:: Source records
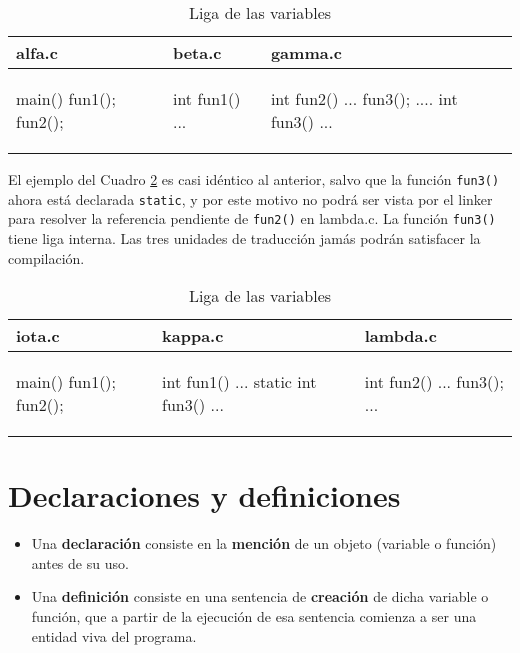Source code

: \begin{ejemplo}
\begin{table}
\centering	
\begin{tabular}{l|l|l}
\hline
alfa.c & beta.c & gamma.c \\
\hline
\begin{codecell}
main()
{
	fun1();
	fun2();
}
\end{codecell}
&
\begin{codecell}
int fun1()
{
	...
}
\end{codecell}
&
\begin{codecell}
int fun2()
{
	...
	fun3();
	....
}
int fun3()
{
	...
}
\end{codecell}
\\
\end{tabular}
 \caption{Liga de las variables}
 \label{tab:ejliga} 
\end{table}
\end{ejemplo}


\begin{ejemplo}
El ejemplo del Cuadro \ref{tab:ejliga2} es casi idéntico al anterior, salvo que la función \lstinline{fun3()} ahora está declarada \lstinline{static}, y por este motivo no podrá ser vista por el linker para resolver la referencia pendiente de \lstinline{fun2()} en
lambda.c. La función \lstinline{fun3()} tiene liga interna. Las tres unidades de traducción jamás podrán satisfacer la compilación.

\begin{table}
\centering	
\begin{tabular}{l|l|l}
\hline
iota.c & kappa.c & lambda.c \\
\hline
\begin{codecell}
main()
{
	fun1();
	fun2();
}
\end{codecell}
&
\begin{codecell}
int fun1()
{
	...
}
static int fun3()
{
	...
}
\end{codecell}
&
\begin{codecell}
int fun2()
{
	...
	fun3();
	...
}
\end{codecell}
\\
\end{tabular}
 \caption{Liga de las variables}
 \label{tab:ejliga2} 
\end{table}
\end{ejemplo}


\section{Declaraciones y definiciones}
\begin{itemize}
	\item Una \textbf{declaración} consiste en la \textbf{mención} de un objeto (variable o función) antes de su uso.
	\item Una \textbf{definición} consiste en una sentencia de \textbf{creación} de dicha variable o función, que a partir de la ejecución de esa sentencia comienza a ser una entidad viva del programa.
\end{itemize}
::::
Write out every line of the entries above exactly, and omit their pictures.

Source code

: \begin{ejemplo}
\begin{table}
\centering	
\begin{tabular}{l|l|l}
\hline
alfa.c & beta.c & gamma.c \\
\hline
\begin{codecell}
main()
{
	fun1();
	fun2();
}
\end{codecell}
&
\begin{codecell}
int fun1()
{
	...
}
\end{codecell}
&
\begin{codecell}
int fun2()
{
	...
	fun3();
	....
}
int fun3()
{
	...
}
\end{codecell}
\\
\end{tabular}
 \caption{Liga de las variables}
 \label{tab:ejliga} 
\end{table}
\end{ejemplo}


\begin{ejemplo}
El ejemplo del Cuadro \ref{tab:ejliga2} es casi idéntico al anterior, salvo que la función \lstinline{fun3()} ahora está declarada \lstinline{static}, y por este motivo no podrá ser vista por el linker para resolver la referencia pendiente de \lstinline{fun2()} en
lambda.c. La función \lstinline{fun3()} tiene liga interna. Las tres unidades de traducción jamás podrán satisfacer la compilación.

\begin{table}
\centering	
\begin{tabular}{l|l|l}
\hline
iota.c & kappa.c & lambda.c \\
\hline
\begin{codecell}
main()
{
	fun1();
	fun2();
}
\end{codecell}
&
\begin{codecell}
int fun1()
{
	...
}
static int fun3()
{
	...
}
\end{codecell}
&
\begin{codecell}
int fun2()
{
	...
	fun3();
	...
}
\end{codecell}
\\
\end{tabular}
 \caption{Liga de las variables}
 \label{tab:ejliga2} 
\end{table}
\end{ejemplo}


\section{Declaraciones y definiciones}
\begin{itemize}
	\item Una \textbf{declaración} consiste en la \textbf{mención} de un objeto (variable o función) antes de su uso.
	\item Una \textbf{definición} consiste en una sentencia de \textbf{creación} de dicha variable o función, que a partir de la ejecución de esa sentencia comienza a ser una entidad viva del programa.
\end{itemize}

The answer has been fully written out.